Para ahli dan analis menyebutkan bahwa puncak badai terjadi pada ahad lalu dengan kesepatan 70-80 km per jam dengan curah hujan tertinggi sebesar 414,1 mm pada hari Seninnya.
Dampak ekstrimnya cuaca dan infrastruktur yang buruk, dua bendungan yang ada di kota Derna jebol dan menyebabkan 25% kota hilang tersapu muntahan air.
Dalam beberapa hari, badai tersebut dengan cepat menjadi salah satu badai paling mematikan yang pernah tercatat di Afrika Utara.
“Jika bendungan-bendungan tersebut dipelihara dengan lebih baik, hal ini akan mengurangi kerusakan secara efektif,” ujar Liz Stephens, profesor risiko dan ketahanan iklim di University of Reading.
“Betul Yunani dilanda banjir dan menyebabkan orang tewas akibat Badai Daniel, namun hilangnya nyawa secara tragis di Libya sebagian besar disebabkan oleh jebolnya bendungan secara tiba-tiba, sehingga tidak ada momen untuk menyelamatkan diri,” kata Stephens kepada Middle East Eye.
“Bendungan-bendungan tersebut pada awalnya mampu menahan air, namun infrastruktur yang buruk menyebabkan seluruh air keluar. Sialnya, puing-puing sisa bangunan bendungan yang bergerak bersama air bah menambah daya rusaknya.”
Sebelumnya, sebuah laporan pernah diterbitkan tahun lalu oleh seorang akademisi di Universitas Omar Al-Mukhtar di Libya yang memperkirakan bahwa wilayah Derna memiliki potensi risiko banjir yang tinggi dan bendungan yang ada di kota itu memerlukan perbaikan.
“Bendungan di Libya berada dalam kondisi lemah,” ujar Malak Altaeb, seorang konsultan independen dan peneliti kebijakan lingkungan hidup di Timur Tengah dan Afrika Utara (MENA), mengatakan kepada MEE.
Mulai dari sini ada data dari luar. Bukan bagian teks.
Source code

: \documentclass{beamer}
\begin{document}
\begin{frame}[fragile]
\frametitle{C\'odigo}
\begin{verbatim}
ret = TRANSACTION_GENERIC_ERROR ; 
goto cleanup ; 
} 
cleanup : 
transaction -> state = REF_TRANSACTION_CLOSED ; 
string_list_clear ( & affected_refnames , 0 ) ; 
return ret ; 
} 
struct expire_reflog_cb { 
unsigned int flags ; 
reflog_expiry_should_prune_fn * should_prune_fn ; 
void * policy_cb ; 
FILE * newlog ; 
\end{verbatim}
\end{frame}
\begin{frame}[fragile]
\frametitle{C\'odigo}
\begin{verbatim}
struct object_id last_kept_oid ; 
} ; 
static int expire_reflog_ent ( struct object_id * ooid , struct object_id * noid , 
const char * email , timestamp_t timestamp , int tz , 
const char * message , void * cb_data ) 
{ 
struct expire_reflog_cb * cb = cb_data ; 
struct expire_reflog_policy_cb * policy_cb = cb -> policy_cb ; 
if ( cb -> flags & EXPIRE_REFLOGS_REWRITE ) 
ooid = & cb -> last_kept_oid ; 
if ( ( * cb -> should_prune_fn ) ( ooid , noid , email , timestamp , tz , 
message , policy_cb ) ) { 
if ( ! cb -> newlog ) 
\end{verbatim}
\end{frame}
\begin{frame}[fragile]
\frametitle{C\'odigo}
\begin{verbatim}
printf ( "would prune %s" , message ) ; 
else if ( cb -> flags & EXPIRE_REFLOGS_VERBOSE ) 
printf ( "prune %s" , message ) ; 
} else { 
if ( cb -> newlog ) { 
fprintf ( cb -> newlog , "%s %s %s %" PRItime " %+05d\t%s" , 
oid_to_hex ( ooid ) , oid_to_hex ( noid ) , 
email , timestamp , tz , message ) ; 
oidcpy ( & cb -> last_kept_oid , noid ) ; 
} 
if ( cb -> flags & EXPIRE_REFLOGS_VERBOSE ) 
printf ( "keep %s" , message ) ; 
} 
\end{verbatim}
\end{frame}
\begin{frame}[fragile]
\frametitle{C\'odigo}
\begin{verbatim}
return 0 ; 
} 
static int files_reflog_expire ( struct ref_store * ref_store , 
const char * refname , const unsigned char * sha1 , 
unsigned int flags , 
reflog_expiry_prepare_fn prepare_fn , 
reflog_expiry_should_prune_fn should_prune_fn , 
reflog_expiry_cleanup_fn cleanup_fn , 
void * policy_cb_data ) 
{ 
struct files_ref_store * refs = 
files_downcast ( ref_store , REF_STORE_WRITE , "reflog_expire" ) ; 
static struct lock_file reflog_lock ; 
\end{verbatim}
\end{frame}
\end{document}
“Jika bendungan-bendungan tersebut dipelihara dengan lebih baik, maka kerusakan yang terjadi akan berkurang secara efektif.”
Pada hari Selasa, seorang pejabat setempat mengatakan kepada media lokal bahwa bendungan lain di wilayah timur, antara Derna dan Benghazi, terisi air dan berada di ambang kehancuran.
Altaeb mengatakan Libya tidak memiliki kesiapan bencana yang kuat, sistem peringatan dini, rencana evakuasi dan infrastruktur yang terpelihara dengan baik yang diperlukan untuk “mengurangi dampak badai dan melindungi nyawa”.
Lubna Yousef, seorang peneliti kebijakan di kawasan MENA dan perubahan iklim, menyalahkan kedua pemerintahan Libya atas kehancuran akibat badai tersebut.
“Rencana evakuasi, tempat penampungan, pemahaman tentang potensi skala kerusakan infrastruktur, dan alokasi anggaran untuk pemulihan semuanya sangat kurang di kedua pemerintah,” kata Yousef kepada MEE.
“Meskipun badai ini merupakan katalisator langsungnya, kegagalan negara selama beberapa dekade, tata kelola yang buruk, korupsi,dan konflik memperburuk dampaknya.”
Dia mengatakan bahwa Libya timur telah lama mendapat alokasi anggaran yang tidak memadai untuk pembangunan dan pemeliharaan infrastruktur, bahkan selama era Gaddafi sebelum tahun 2011.
“Meskipun perubahan iklim kemungkinan besar akan menyebabkan penurunan jumlah siklon di Mediterania secara keseluruhan, badai yang terbentuk kemungkinan akan lebih kuat, dengan curah hujan yang lebih tinggi,” kata Stephens.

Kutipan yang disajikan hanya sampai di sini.